§ EXERCISE DIRECTIONS:
Extract the opening line of the entries and every line after it, stopping at and including the line that contains "modular, framework independent". Do not include pictures.

§ Document images with source code:
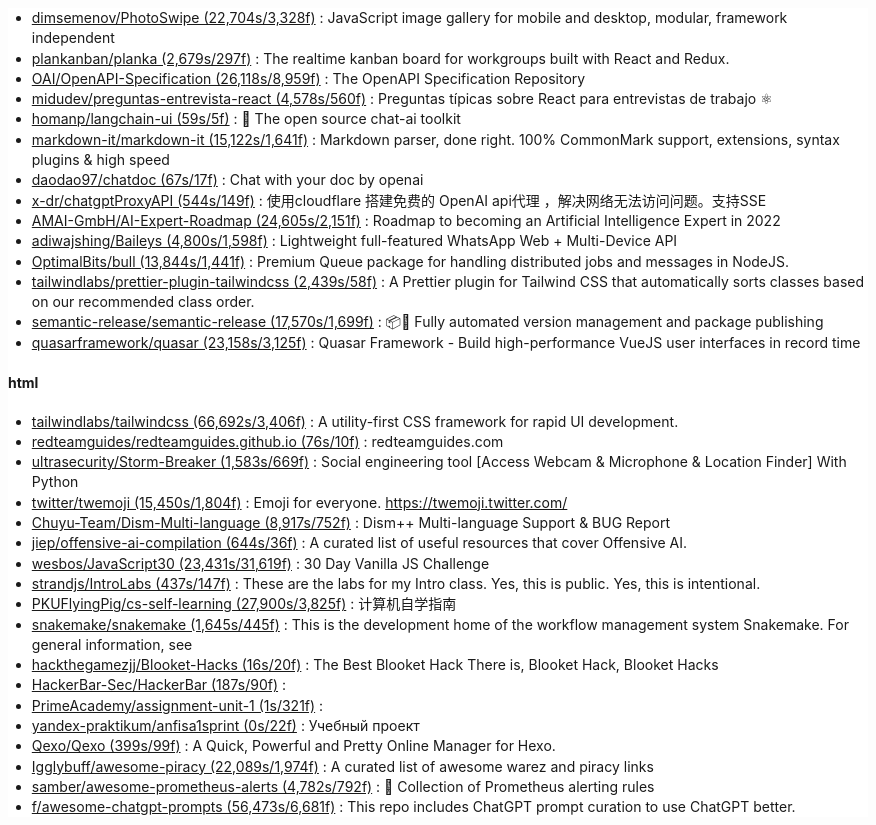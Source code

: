 * [dimsemenov/PhotoSwipe (22,704s/3,328f)](https://github.com/dimsemenov/PhotoSwipe) : JavaScript image gallery for mobile and desktop, modular, framework independent
* [plankanban/planka (2,679s/297f)](https://github.com/plankanban/planka) : The realtime kanban board for workgroups built with React and Redux.
* [OAI/OpenAPI-Specification (26,118s/8,959f)](https://github.com/OAI/OpenAPI-Specification) : The OpenAPI Specification Repository
* [midudev/preguntas-entrevista-react (4,578s/560f)](https://github.com/midudev/preguntas-entrevista-react) : Preguntas típicas sobre React para entrevistas de trabajo ⚛️
* [homanp/langchain-ui (59s/5f)](https://github.com/homanp/langchain-ui) : 🧬 The open source chat-ai toolkit
* [markdown-it/markdown-it (15,122s/1,641f)](https://github.com/markdown-it/markdown-it) : Markdown parser, done right. 100% CommonMark support, extensions, syntax plugins & high speed
* [daodao97/chatdoc (67s/17f)](https://github.com/daodao97/chatdoc) : Chat with your doc by openai
* [x-dr/chatgptProxyAPI (544s/149f)](https://github.com/x-dr/chatgptProxyAPI) : 使用cloudflare 搭建免费的 OpenAI api代理 ，解决网络无法访问问题。支持SSE
* [AMAI-GmbH/AI-Expert-Roadmap (24,605s/2,151f)](https://github.com/AMAI-GmbH/AI-Expert-Roadmap) : Roadmap to becoming an Artificial Intelligence Expert in 2022
* [adiwajshing/Baileys (4,800s/1,598f)](https://github.com/adiwajshing/Baileys) : Lightweight full-featured WhatsApp Web + Multi-Device API
* [OptimalBits/bull (13,844s/1,441f)](https://github.com/OptimalBits/bull) : Premium Queue package for handling distributed jobs and messages in NodeJS.
* [tailwindlabs/prettier-plugin-tailwindcss (2,439s/58f)](https://github.com/tailwindlabs/prettier-plugin-tailwindcss) : A Prettier plugin for Tailwind CSS that automatically sorts classes based on our recommended class order.
* [semantic-release/semantic-release (17,570s/1,699f)](https://github.com/semantic-release/semantic-release) : 📦🚀 Fully automated version management and package publishing
* [quasarframework/quasar (23,158s/3,125f)](https://github.com/quasarframework/quasar) : Quasar Framework - Build high-performance VueJS user interfaces in record time

#### html
* [tailwindlabs/tailwindcss (66,692s/3,406f)](https://github.com/tailwindlabs/tailwindcss) : A utility-first CSS framework for rapid UI development.
* [redteamguides/redteamguides.github.io (76s/10f)](https://github.com/redteamguides/redteamguides.github.io) : redteamguides.com
* [ultrasecurity/Storm-Breaker (1,583s/669f)](https://github.com/ultrasecurity/Storm-Breaker) : Social engineering tool [Access Webcam & Microphone & Location Finder] With Python
* [twitter/twemoji (15,450s/1,804f)](https://github.com/twitter/twemoji) : Emoji for everyone. https://twemoji.twitter.com/
* [Chuyu-Team/Dism-Multi-language (8,917s/752f)](https://github.com/Chuyu-Team/Dism-Multi-language) : Dism++ Multi-language Support & BUG Report
* [jiep/offensive-ai-compilation (644s/36f)](https://github.com/jiep/offensive-ai-compilation) : A curated list of useful resources that cover Offensive AI.
* [wesbos/JavaScript30 (23,431s/31,619f)](https://github.com/wesbos/JavaScript30) : 30 Day Vanilla JS Challenge
* [strandjs/IntroLabs (437s/147f)](https://github.com/strandjs/IntroLabs) : These are the labs for my Intro class. Yes, this is public. Yes, this is intentional.
* [PKUFlyingPig/cs-self-learning (27,900s/3,825f)](https://github.com/PKUFlyingPig/cs-self-learning) : 计算机自学指南
* [snakemake/snakemake (1,645s/445f)](https://github.com/snakemake/snakemake) : This is the development home of the workflow management system Snakemake. For general information, see
* [hackthegamezjj/Blooket-Hacks (16s/20f)](https://github.com/hackthegamezjj/Blooket-Hacks) : The Best Blooket Hack There is, Blooket Hack, Blooket Hacks
* [HackerBar-Sec/HackerBar (187s/90f)](https://github.com/HackerBar-Sec/HackerBar) : 
* [PrimeAcademy/assignment-unit-1 (1s/321f)](https://github.com/PrimeAcademy/assignment-unit-1) : 
* [yandex-praktikum/anfisa1sprint (0s/22f)](https://github.com/yandex-praktikum/anfisa1sprint) : Учебный проект
* [Qexo/Qexo (399s/99f)](https://github.com/Qexo/Qexo) : A Quick, Powerful and Pretty Online Manager for Hexo.
* [Igglybuff/awesome-piracy (22,089s/1,974f)](https://github.com/Igglybuff/awesome-piracy) : A curated list of awesome warez and piracy links
* [samber/awesome-prometheus-alerts (4,782s/792f)](https://github.com/samber/awesome-prometheus-alerts) : 🚨 Collection of Prometheus alerting rules
* [f/awesome-chatgpt-prompts (56,473s/6,681f)](https://github.com/f/awesome-chatgpt-prompts) : This repo includes ChatGPT prompt curation to use ChatGPT better.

§ RESULT OF THIS EXERCISE:
Source code

: * [dimsemenov/PhotoSwipe (22,704s/3,328f)](https://github.com/dimsemenov/PhotoSwipe) : JavaScript image gallery for mobile and desktop, modular, framework independent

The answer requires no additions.